WORK TO COMPLETE »
Scan the data below and report how many lines include the word "universal". Nothing else is wanted.

GIVEN RECORDS »
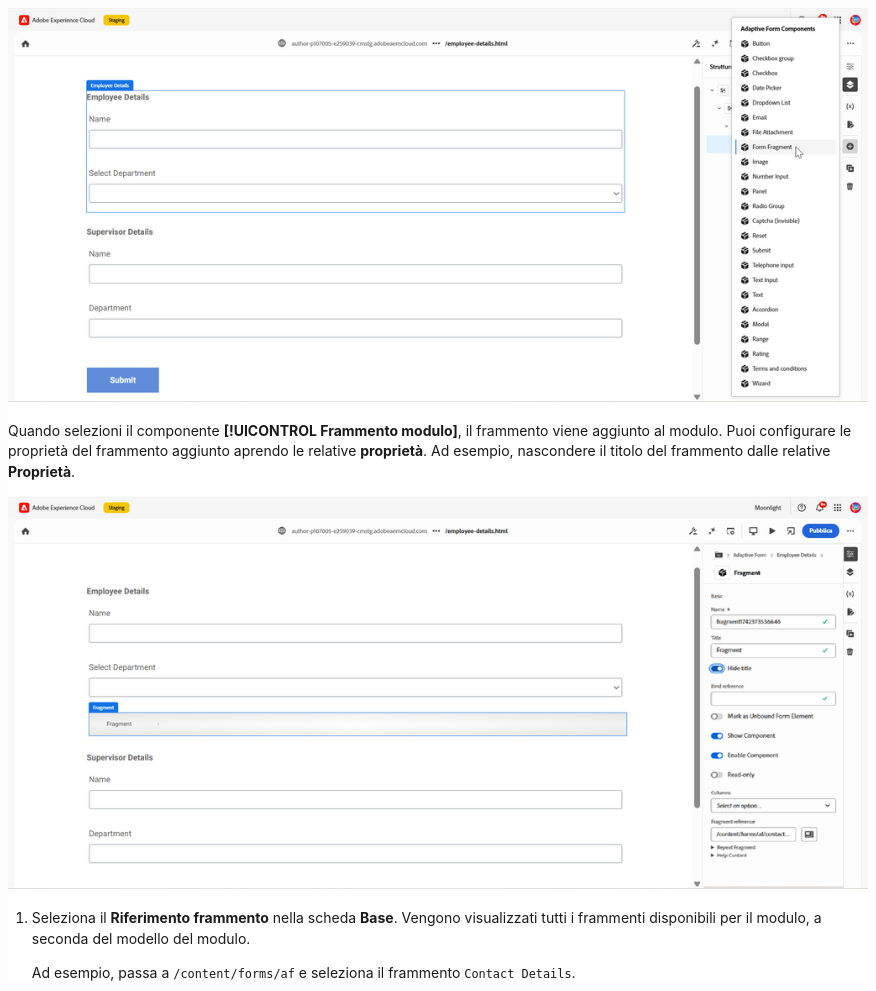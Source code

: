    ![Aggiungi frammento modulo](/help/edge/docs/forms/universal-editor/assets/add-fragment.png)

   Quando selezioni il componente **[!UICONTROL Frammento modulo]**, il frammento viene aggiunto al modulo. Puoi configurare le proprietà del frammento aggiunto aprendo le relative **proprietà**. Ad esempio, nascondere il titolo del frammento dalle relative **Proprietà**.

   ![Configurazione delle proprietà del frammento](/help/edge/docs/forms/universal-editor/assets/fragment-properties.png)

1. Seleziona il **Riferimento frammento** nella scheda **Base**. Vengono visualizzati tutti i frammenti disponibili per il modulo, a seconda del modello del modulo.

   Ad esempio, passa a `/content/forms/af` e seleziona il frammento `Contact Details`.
--
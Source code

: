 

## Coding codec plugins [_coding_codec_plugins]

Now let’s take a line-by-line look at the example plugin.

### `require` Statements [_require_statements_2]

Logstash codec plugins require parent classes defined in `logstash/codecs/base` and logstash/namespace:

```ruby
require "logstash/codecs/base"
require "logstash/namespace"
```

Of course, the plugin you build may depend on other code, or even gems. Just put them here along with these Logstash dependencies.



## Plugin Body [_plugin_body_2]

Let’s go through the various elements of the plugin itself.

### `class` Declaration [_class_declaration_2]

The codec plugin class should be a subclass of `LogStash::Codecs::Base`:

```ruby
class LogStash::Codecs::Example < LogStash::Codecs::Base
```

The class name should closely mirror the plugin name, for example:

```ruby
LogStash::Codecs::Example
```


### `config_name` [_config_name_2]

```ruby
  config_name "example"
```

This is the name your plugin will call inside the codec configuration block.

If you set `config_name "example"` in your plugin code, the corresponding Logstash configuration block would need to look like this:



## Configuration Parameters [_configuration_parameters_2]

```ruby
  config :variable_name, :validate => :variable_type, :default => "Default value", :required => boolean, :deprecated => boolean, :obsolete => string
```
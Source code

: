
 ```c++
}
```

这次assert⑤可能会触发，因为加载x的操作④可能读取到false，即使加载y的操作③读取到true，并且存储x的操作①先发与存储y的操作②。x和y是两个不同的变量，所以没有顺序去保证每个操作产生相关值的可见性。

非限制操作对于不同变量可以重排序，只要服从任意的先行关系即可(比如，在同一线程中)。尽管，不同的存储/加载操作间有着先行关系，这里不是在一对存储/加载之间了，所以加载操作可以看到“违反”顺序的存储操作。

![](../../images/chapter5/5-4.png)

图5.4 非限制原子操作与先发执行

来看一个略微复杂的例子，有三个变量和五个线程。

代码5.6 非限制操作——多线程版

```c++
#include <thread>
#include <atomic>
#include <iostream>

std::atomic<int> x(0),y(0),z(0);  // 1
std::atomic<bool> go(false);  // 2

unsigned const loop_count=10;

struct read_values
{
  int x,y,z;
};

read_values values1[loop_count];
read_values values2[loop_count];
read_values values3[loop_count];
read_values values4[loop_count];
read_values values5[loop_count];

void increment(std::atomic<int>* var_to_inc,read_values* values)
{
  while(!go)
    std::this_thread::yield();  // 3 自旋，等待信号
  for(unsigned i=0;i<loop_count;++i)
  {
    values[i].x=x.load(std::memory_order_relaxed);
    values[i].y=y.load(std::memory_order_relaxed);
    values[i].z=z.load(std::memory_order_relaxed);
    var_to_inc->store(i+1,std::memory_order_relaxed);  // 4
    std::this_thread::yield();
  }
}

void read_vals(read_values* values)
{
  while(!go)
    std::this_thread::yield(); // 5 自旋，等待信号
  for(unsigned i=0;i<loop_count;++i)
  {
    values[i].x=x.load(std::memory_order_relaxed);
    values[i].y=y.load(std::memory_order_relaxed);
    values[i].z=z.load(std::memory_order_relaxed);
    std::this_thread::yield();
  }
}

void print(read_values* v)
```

TASK RESPONSE »
2